Starting at the line that contains "- [ ] Authentication with Clerk", transcribe every remaining line of the entries exactly, including the last one.

__Stored data entries__:
▬▬▬
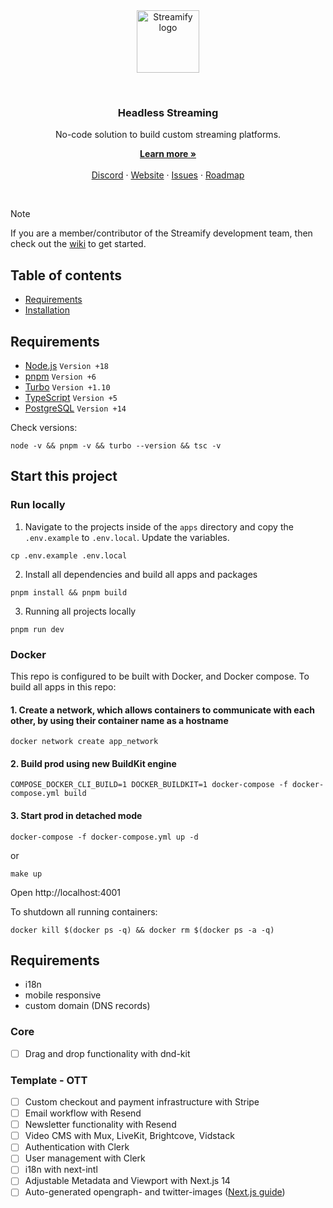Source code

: <br />
<br />
<p align="center">
  <img alt="Streamify logo" src="https://d2fplzddl6myl4.cloudfront.net/logo/streamify-logo-purpur.svg" height="100">
</p>
<br />
<h3 align="center">
  Headless Streaming
</h3>
<p align="center">
  No-code solution to build custom streaming platforms.
</p>
<p align="center">
    <a href="https://streamify.com"><strong>Learn more »</strong></a>
    <br />
    <br />
    <a href="https://discord.gg/Xb7g2dFfQB">Discord</a>
    ·
    <a href="https://streamify.com">Website</a>
    ·
    <a href="https://github.com/streamify-com/streamify.com/issues">Issues</a>
    ·
    <a href="https://streamifyplus.com/roadmap">Roadmap</a>
  </p>
<br />

> [!NOTE]
> If you are a member/contributor of the Streamify development team, then check out the [wiki](https://github.com/streamify-com/streamify.com/wiki) to get started.

## Table of contents

- [Requirements](#requirements)
- [Installation](#installation)

## Requirements

- [Node.js](https://nodejs.org/en/) `Version +18`
- [pnpm](https://pnpm.io/) `Version +6`
- [Turbo](https://turbo.build/) `Version +1.10`
- [TypeScript](http://typescriptlang.org) `Version +5`
- [PostgreSQL](https://www.postgresql.org/) `Version +14`

Check versions:

```
node -v && pnpm -v && turbo --version && tsc -v
```

## Start this project

### Run locally

1. Navigate to the projects inside of the `apps` directory and copy the `.env.example` to `.env.local`. Update the variables.
```
cp .env.example .env.local
```

2. Install all dependencies and build all apps and packages
```
pnpm install && pnpm build
```

3. Running all projects locally
```
pnpm run dev
```

### Docker 

This repo is configured to be built with Docker, and Docker compose. To build all apps in this repo:

#### 1. Create a network, which allows containers to communicate with each other, by using their container name as a hostname
```
docker network create app_network
```
#### 2. Build prod using new BuildKit engine
```
COMPOSE_DOCKER_CLI_BUILD=1 DOCKER_BUILDKIT=1 docker-compose -f docker-compose.yml build
```
#### 3. Start prod in detached mode
```
docker-compose -f docker-compose.yml up -d
```
or
```
make up
```

Open http://localhost:4001

To shutdown all running containers:
```
docker kill $(docker ps -q) && docker rm $(docker ps -a -q)
```

## Requirements

- i18n
- mobile responsive
- custom domain (DNS records)

### Core
- [ ] Drag and drop functionality with dnd-kit

### Template - OTT
- [ ] Custom checkout and payment infrastructure with Stripe
- [ ] Email workflow with Resend
- [ ] Newsletter functionality with Resend
- [ ] Video CMS with Mux, LiveKit, Brightcove, Vidstack
- [ ] Authentication with Clerk
- [ ] User management with Clerk
- [ ] i18n with next-intl
- [ ] Adjustable Metadata and Viewport with Next.js 14
- [ ] Auto-generated opengraph- and twitter-images ([Next.js guide](https://nextjs.org/docs/app/api-reference/file-conventions/metadata/opengraph-image#generate-images-using-code-js-ts-tsx))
▬▬▬
__Written response__:
- [ ] Authentication with Clerk
- [ ] User management with Clerk
- [ ] i18n with next-intl
- [ ] Adjustable Metadata and Viewport with Next.js 14
- [ ] Auto-generated opengraph- and twitter-images ([Next.js guide](https://nextjs.org/docs/app/api-reference/file-conventions/metadata/opengraph-image#generate-images-using-code-js-ts-tsx))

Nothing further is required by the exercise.